BRIEF DESCRIPTION OF THE DRAWINGS

FIG. 1 is a top plan view of an excavating tooth point and adapter assembly embodying principles of the present invention;

FIG. 2 is a side elevational view of the assembly;

FIG. 3 is an exploded perspective view of the assembly;

FIG. 4 is an enlarged scale front end view of an intermediate adapter portion of the assembly;

FIG. 5 is an enlarged scale rear end view of a tooth point portion of the assembly;

FIG. 6 is an enlarged scale front end view of a main adapter portion of the assembly; and

FIG. 7 is an enlarged scale rear end view of the intermediate adapter.

DETAILED DESCRIPTION

Referring initially to FIGS. 1-3, the present invention provides a specially configured excavating tooth point and adapter assembly 10 which representatively includes a replaceable tooth point 12, an intermediate adapter 14, a main adapter 16, a first connector structure illustratively in the form of a schematically depicted connector pin 18, and a second connector structure illustratively in the form of a schematically depicted connector pin 20. The assembly 10 is elongated in a front-to-rear direction along a longitudinal axis 22, and is anchored to and projects forwardly beyond a front edge portion of a bottom excavating bucket lip 24, a small section of which is illustrated in phantom in FIGS. 1 and 2. Assembly 10 is one of a spaced, parallel series of such assemblies (the other ones of which are not illustrated) similarly attached to and projecting forwardly beyond the lip 24.

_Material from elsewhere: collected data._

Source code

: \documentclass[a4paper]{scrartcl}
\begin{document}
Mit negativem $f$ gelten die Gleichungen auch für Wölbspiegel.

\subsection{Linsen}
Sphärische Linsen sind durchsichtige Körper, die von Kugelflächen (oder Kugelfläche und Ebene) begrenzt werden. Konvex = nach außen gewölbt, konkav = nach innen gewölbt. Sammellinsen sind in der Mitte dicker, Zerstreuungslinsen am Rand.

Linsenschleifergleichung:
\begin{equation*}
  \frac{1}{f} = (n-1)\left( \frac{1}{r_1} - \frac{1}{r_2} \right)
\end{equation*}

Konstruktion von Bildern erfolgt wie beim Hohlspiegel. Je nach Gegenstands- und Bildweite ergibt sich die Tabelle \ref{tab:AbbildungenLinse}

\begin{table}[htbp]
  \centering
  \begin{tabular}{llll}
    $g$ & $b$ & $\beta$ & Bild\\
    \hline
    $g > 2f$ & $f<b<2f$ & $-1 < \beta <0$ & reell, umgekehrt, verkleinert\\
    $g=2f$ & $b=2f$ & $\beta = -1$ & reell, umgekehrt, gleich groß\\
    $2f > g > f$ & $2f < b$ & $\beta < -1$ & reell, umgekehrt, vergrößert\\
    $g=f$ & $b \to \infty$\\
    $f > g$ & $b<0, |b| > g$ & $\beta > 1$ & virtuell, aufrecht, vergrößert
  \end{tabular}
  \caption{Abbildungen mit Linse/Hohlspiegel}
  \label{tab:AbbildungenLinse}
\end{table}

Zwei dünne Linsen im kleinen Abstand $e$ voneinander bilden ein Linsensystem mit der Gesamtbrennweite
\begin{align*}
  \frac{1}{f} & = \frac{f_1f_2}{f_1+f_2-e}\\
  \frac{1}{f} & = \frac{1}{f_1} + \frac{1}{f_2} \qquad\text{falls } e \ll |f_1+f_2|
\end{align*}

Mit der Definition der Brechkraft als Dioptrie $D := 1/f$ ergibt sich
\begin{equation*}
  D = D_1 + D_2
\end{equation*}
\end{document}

With reference now to FIGS. 1-4 and 7, the intermediate adapter 14 has a rear base portion 26 and a front nose portion 28. Base portion 26 has a front end surface 30 from which the nose 28 forwardly projects, a rear end surface 32 inwardly through which a cavity 34 extends, top and bottom walls 36 and 38, and left and right side walls 40 and 42. Aligned connector openings 44 and 46 respectively extend through the left and right side walls 40 and 42 into the cavity 34. The front end surface 30 of the adapter base 26 is alternately scalloped in a front-to-rear direction around its periphery, with the top and bottom portions 30a,30b of the front end surface 30 being convexly curved in a forward direction, and the left and right portions 30c,30d of the front end surface 30 being concavely curved in a rearward direction. Similarly, the rear end surface 32 of the adapter base 26 is alternately scalloped in a front-to-rear direction around its periphery, with the top and bottom portions 32a,32b of the rear end surface 32 being convexly curved in a rearward direction, and the left and right portions 32c,32d of the rear end surface 32 being concavely curved in a forward direction.

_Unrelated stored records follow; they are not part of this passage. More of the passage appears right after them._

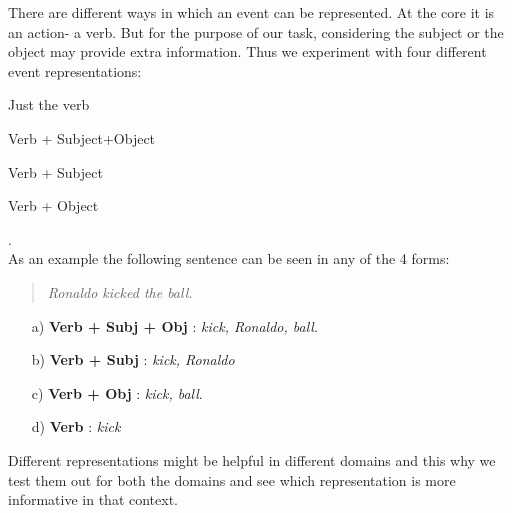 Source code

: \documentclass[12pt]{article}
\begin{document}
There are different ways in which an event can be represented. At the core it is an action- a verb. But for the purpose of our task, considering the subject or the object may provide extra information. Thus we experiment with four different event representations: 
\begin{enumerate*}[label=\itshape\alph*\upshape)]
	\item Just the verb
	\item Verb + Subject+Object
	\item Verb + Subject
	\item Verb + Object
\end{enumerate*}. \\ 
As an example the following sentence can be seen in any of the 4 forms:
\begin{quote}
	\textit{Ronaldo kicked the ball.}
\end{quote}
\begin{enumerate}
	\item[a)] \textbf{Verb + Subj + Obj} : \textit{kick, Ronaldo, ball}.
	\item[b)] \textbf{Verb + Subj} : \textit{kick, Ronaldo}
	\item[c)] \textbf{Verb + Obj} : \textit{kick, ball}.
	\item[d)] \textbf{Verb} : \textit{kick}
\end{enumerate}

Different representations might be helpful in different domains and this why we test them out for both the domains and see which representation is more informative in that context.
\end{document}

The intermediate adapter nose 28 has, along its front-to-rear length, a horizontally elongated elliptical cross-section, with top and bottom surfaces 48,50 and left and right side surfaces 52 and 54. Except for a slight draft angle of 5 degrees or less, the top and bottom surfaces 48,50 are substantially parallel to the assembly axis 22. At the front end of the nose 28 is a reduced cross-section stabilizing tip 56 having a horizontally elongated elliptical cross-section and top and bottom surfaces 58 and 60 which are also substantially Parallel to the assembly axis 22. Laterally outwardly projecting stabilizing bosses 62 and 64 are respectively formed on the left and right side surfaces 52,54 of the adapter nose 28 at their junctures with the front end surface 30 of the adapter base 26. A connector opening 66 horizontally extends through the adapter nose 28 and opens outwardly through the bosses 62 and 64.

With reference now to FIGS. 1-3 and 5, the point 12 has a suitable cutting edge 68 formed on its front end, a rear end surface 70 through which a cavity 72 inwardly extends, top and bottom walls 74 and 76, and left and right side walls 78 and 80 through which aligned connector openings 82,84 respectively extend into the interior of the cavity 72. The rear end surface 70 is alternately scalloped around its periphery, having top and bottom portions 70a,70b which are concavely curved in a forward direction and have curvatures respectively complementary to those of the previously described front end surface portions 30a,30b of the intermediate adapter base 26, and left and right side portions 70c,70d which are convexly curved in a rearward direction and have curvatures respectively complementary to those of the previously described front end surface portions 30c,30d of the intermediate adapter base 26.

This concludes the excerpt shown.